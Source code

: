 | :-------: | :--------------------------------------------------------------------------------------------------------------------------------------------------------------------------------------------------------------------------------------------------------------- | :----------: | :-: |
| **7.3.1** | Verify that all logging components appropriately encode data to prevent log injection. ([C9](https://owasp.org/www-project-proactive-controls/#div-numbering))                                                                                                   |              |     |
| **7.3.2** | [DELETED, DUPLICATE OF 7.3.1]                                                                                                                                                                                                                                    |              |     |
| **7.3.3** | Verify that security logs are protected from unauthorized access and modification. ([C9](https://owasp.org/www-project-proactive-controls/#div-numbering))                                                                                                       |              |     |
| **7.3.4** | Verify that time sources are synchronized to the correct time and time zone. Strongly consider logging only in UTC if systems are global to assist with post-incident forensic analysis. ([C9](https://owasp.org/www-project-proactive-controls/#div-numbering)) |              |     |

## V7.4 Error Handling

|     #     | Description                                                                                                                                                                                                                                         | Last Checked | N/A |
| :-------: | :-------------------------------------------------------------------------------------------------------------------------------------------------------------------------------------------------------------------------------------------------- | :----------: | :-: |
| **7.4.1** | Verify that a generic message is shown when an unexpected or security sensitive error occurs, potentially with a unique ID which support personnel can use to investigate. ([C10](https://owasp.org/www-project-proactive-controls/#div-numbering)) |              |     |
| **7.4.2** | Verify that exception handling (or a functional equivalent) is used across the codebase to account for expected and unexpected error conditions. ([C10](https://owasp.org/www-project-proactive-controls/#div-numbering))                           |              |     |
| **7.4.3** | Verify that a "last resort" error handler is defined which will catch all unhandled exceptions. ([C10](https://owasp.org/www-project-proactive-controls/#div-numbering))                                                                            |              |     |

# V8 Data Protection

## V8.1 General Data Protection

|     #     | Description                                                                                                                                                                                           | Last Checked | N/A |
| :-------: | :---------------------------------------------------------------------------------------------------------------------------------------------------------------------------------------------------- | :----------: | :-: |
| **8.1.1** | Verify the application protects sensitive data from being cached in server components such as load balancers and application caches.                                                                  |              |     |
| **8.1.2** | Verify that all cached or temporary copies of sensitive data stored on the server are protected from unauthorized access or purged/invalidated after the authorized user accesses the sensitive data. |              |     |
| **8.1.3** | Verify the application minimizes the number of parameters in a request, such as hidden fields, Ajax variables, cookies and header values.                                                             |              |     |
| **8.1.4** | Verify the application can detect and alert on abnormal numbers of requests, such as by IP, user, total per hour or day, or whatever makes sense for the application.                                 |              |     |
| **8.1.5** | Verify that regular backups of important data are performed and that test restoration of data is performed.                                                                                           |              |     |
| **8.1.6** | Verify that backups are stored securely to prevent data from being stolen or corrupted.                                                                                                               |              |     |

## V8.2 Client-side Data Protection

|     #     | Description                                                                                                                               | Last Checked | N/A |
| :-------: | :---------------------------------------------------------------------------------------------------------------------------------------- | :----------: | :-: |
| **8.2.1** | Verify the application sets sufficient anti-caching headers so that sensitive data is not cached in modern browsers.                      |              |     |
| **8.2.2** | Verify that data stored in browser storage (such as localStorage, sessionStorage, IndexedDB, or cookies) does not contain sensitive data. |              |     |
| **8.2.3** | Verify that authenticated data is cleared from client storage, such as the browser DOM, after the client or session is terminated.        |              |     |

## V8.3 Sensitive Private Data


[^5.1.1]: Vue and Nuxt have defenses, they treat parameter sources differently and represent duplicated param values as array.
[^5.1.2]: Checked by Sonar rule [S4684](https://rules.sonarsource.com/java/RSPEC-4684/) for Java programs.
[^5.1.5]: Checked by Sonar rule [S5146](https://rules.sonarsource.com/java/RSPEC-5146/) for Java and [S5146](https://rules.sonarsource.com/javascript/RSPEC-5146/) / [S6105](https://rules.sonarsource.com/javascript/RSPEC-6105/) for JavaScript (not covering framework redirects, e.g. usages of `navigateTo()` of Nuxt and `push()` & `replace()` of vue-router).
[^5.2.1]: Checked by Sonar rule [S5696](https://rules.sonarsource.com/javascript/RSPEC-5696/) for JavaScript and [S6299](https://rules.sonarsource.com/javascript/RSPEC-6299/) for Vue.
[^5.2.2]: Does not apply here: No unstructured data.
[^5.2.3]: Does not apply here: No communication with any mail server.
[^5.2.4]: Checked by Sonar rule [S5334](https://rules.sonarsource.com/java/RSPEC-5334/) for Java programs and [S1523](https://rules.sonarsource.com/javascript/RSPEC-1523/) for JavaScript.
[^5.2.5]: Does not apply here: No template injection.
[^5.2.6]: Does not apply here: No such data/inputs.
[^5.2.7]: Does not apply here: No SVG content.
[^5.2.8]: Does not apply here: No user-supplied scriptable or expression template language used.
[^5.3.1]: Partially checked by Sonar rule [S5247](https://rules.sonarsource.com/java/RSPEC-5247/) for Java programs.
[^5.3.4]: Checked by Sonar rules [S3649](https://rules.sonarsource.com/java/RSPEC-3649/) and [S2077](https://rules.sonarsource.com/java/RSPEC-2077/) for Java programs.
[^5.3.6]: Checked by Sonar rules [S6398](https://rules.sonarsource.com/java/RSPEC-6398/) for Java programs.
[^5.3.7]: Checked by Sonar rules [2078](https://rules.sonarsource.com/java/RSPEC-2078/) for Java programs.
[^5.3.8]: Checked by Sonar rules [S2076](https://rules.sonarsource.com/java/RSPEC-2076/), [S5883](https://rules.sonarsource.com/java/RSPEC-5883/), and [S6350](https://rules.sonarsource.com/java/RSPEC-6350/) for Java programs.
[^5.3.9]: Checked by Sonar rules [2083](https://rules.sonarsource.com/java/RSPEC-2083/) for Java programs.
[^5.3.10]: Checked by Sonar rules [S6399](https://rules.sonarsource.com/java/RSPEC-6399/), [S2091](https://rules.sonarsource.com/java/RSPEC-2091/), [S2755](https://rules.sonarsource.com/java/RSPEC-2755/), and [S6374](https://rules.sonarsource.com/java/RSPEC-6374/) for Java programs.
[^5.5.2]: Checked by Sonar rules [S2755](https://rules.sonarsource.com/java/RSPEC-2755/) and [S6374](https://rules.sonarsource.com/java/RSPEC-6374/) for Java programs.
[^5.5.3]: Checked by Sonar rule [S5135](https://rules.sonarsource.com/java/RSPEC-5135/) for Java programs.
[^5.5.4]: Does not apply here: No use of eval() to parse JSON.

--

For the listing above, say how many lines hold the word "cookies". Nothing but the number is needed.

▸ **RESULT**: 2